■ **Work instruction**
Reproduce only the lines of the material below that start at the line containing "- One 5 BTC output with" and stop at the line containing "- One spending path to Alice after". Keep both end lines.

■ **Supplied material**
[Start of Attachment]

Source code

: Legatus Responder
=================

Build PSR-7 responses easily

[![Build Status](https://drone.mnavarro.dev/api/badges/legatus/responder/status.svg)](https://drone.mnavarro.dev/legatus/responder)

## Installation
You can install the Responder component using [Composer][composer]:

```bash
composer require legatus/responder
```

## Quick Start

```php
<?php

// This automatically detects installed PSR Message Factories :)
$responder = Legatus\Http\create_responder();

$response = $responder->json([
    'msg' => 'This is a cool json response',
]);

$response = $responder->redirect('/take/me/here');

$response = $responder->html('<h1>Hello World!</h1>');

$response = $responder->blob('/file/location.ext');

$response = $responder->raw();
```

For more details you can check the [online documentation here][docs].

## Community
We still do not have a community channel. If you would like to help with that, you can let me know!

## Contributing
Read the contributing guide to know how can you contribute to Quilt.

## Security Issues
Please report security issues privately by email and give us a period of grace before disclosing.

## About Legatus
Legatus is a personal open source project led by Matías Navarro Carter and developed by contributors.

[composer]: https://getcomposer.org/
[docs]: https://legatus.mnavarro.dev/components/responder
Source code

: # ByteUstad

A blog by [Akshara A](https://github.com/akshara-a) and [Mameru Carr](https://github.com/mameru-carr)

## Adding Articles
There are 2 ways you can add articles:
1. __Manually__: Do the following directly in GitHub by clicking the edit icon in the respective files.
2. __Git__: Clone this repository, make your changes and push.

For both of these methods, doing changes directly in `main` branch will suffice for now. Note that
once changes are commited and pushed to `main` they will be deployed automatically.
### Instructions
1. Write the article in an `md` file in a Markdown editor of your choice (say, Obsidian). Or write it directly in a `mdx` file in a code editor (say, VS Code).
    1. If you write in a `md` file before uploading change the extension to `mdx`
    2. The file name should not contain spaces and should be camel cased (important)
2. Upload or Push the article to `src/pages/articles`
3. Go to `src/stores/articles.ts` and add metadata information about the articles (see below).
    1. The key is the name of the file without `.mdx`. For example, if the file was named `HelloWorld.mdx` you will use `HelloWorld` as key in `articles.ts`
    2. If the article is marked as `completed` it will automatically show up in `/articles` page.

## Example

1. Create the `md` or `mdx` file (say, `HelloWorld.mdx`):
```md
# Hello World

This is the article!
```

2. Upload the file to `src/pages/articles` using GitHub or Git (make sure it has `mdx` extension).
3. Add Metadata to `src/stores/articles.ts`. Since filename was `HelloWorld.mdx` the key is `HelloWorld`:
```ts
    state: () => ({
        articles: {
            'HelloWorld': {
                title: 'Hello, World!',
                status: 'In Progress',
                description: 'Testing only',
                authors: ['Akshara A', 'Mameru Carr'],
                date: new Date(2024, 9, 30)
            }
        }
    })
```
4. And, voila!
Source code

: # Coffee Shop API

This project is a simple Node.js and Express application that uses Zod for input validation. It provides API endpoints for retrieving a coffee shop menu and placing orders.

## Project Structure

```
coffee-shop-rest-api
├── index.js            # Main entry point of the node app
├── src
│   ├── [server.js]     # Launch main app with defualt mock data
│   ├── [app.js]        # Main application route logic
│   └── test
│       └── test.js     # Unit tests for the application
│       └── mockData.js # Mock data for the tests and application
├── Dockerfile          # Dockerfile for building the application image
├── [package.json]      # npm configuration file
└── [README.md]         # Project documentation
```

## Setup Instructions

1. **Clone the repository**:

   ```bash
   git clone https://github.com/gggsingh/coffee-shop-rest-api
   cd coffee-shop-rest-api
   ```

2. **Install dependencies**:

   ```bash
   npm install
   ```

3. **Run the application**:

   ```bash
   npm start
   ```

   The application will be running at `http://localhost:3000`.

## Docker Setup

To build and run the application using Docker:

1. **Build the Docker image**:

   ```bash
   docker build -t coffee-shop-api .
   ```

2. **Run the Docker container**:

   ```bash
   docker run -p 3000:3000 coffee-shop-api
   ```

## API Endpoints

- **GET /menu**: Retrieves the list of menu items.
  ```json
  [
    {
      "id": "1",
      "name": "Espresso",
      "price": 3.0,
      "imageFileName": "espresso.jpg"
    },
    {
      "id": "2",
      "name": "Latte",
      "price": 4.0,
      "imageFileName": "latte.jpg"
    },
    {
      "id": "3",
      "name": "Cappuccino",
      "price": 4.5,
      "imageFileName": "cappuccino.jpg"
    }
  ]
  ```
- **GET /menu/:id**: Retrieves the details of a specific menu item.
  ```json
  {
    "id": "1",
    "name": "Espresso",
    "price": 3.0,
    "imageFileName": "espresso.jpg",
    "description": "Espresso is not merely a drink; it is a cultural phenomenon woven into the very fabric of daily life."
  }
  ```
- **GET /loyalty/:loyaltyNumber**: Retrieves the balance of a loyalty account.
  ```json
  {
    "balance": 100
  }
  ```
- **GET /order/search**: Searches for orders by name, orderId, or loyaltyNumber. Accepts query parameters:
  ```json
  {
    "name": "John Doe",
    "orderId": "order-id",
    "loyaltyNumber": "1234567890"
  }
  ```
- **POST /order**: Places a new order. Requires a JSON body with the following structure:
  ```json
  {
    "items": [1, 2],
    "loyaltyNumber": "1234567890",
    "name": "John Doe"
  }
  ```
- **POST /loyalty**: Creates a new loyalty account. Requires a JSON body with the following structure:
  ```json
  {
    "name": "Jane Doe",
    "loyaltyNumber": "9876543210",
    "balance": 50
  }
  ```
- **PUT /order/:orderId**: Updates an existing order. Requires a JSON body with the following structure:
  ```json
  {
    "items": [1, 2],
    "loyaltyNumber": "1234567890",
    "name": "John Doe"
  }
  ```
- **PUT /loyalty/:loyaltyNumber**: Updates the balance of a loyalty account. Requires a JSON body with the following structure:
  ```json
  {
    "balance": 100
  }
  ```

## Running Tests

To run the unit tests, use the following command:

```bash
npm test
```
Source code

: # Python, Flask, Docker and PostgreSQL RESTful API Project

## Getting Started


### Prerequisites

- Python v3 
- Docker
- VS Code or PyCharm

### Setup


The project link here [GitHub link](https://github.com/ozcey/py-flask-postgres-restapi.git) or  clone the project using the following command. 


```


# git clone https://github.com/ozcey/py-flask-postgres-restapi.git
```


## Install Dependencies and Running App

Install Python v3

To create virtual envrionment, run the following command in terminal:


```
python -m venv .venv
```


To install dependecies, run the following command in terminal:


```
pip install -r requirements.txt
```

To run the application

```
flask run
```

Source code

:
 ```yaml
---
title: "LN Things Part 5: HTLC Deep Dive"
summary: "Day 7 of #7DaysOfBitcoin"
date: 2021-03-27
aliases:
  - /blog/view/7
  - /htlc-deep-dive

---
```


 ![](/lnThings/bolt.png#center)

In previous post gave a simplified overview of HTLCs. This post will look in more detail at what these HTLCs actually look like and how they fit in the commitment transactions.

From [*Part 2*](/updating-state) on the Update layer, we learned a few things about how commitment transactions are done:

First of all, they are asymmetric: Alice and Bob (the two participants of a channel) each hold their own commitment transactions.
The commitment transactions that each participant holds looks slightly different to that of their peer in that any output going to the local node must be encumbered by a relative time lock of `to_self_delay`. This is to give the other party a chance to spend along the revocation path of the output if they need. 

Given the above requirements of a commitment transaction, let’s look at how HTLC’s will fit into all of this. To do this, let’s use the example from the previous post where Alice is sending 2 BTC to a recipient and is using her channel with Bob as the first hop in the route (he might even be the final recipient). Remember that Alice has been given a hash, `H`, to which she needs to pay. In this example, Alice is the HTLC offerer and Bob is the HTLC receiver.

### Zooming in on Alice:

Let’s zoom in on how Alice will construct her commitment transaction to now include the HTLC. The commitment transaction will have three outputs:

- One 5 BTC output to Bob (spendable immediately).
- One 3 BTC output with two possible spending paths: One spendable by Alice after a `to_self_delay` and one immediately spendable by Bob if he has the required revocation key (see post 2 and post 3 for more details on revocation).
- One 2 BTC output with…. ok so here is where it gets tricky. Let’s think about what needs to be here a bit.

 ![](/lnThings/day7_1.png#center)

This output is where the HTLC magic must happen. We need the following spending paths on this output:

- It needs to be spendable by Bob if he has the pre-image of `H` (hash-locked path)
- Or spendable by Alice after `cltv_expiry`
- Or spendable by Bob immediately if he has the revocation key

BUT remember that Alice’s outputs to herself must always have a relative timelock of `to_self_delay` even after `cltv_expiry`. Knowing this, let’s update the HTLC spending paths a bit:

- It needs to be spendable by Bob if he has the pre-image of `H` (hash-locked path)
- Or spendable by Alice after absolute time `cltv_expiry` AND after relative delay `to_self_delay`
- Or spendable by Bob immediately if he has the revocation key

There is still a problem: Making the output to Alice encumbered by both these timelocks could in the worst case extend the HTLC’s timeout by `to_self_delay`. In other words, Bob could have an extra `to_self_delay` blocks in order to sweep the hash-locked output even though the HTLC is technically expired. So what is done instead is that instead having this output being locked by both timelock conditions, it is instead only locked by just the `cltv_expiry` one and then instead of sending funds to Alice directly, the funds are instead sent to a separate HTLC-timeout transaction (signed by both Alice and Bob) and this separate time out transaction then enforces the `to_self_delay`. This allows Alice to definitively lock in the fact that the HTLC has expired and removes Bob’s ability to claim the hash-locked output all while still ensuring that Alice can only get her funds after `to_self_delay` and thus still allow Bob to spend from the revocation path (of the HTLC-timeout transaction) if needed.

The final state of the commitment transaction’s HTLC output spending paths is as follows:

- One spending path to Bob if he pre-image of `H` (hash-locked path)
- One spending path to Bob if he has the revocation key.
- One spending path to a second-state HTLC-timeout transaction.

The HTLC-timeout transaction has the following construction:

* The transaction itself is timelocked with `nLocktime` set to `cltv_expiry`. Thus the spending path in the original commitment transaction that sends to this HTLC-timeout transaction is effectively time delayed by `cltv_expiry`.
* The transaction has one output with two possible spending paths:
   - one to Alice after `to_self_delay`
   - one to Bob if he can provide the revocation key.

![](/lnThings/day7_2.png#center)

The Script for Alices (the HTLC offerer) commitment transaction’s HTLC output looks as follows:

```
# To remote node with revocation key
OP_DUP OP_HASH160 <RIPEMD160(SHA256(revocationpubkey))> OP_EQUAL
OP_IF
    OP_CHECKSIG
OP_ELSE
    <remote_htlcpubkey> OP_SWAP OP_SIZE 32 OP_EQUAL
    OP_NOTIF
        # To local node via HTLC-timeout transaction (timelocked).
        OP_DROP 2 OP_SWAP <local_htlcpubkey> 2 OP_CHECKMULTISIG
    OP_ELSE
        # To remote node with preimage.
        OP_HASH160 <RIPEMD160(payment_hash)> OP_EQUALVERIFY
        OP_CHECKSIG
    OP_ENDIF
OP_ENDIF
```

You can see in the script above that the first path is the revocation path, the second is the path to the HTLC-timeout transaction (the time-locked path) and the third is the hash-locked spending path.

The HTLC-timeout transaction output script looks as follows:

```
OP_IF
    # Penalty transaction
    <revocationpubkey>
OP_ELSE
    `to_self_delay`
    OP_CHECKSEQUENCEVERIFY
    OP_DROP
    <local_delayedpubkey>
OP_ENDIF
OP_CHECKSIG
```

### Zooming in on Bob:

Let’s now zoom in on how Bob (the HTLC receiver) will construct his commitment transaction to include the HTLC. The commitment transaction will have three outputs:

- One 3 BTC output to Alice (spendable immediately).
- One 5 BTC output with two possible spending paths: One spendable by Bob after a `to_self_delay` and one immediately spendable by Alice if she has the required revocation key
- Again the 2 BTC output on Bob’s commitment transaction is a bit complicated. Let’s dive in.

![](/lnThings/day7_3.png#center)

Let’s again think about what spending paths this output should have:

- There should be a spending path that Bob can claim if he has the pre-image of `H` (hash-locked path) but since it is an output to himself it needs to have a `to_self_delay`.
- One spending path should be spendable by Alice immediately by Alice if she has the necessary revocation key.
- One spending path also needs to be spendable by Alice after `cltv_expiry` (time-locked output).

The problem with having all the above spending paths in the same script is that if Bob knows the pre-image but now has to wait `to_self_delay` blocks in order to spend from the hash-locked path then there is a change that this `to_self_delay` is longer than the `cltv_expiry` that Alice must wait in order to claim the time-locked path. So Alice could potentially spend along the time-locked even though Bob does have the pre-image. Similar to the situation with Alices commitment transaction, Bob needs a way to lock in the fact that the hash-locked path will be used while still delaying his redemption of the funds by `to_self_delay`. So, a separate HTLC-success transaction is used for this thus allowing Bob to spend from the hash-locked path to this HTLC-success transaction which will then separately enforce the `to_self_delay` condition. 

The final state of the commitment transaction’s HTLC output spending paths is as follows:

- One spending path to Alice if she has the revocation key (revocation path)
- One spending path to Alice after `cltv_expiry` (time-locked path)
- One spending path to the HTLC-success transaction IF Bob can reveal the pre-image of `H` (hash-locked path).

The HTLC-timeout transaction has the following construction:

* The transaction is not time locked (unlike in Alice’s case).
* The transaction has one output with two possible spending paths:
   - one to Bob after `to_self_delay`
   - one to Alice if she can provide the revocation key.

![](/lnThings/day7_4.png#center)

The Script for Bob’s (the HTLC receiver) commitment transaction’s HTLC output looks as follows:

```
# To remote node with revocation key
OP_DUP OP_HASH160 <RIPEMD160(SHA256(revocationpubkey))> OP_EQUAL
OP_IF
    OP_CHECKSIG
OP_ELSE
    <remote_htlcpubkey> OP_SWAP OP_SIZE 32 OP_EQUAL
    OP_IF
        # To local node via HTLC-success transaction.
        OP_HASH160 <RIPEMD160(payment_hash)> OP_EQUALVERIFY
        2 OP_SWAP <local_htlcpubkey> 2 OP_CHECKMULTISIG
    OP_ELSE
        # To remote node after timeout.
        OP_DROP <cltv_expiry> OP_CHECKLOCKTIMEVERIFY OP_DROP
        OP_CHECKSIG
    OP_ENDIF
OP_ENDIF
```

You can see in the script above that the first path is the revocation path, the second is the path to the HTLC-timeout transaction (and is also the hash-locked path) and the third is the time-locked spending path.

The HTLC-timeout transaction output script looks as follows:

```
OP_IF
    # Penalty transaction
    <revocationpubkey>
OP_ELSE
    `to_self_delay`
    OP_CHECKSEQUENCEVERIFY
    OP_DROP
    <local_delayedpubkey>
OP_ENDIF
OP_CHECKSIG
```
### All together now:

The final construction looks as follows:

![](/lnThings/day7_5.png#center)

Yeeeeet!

[End of Attachment]

■ **Written answer**
- One 5 BTC output with two possible spending paths: One spendable by Bob after a `to_self_delay` and one immediately spendable by Alice if she has the required revocation key
- Again the 2 BTC output on Bob’s commitment transaction is a bit complicated. Let’s dive in.

![](/lnThings/day7_3.png#center)

Let’s again think about what spending paths this output should have:

- There should be a spending path that Bob can claim if he has the pre-image of `H` (hash-locked path) but since it is an output to himself it needs to have a `to_self_delay`.
- One spending path should be spendable by Alice immediately by Alice if she has the necessary revocation key.
- One spending path also needs to be spendable by Alice after `cltv_expiry` (time-locked output).

The problem with having all the above spending paths in the same script is that if Bob knows the pre-image but now has to wait `to_self_delay` blocks in order to spend from the hash-locked path then there is a change that this `to_self_delay` is longer than the `cltv_expiry` that Alice must wait in order to claim the time-locked path. So Alice could potentially spend along the time-locked even though Bob does have the pre-image. Similar to the situation with Alices commitment transaction, Bob needs a way to lock in the fact that the hash-locked path will be used while still delaying his redemption of the funds by `to_self_delay`. So, a separate HTLC-success transaction is used for this thus allowing Bob to spend from the hash-locked path to this HTLC-success transaction which will then separately enforce the `to_self_delay` condition. 

The final state of the commitment transaction’s HTLC output spending paths is as follows:

- One spending path to Alice if she has the revocation key (revocation path)
- One spending path to Alice after `cltv_expiry` (time-locked path)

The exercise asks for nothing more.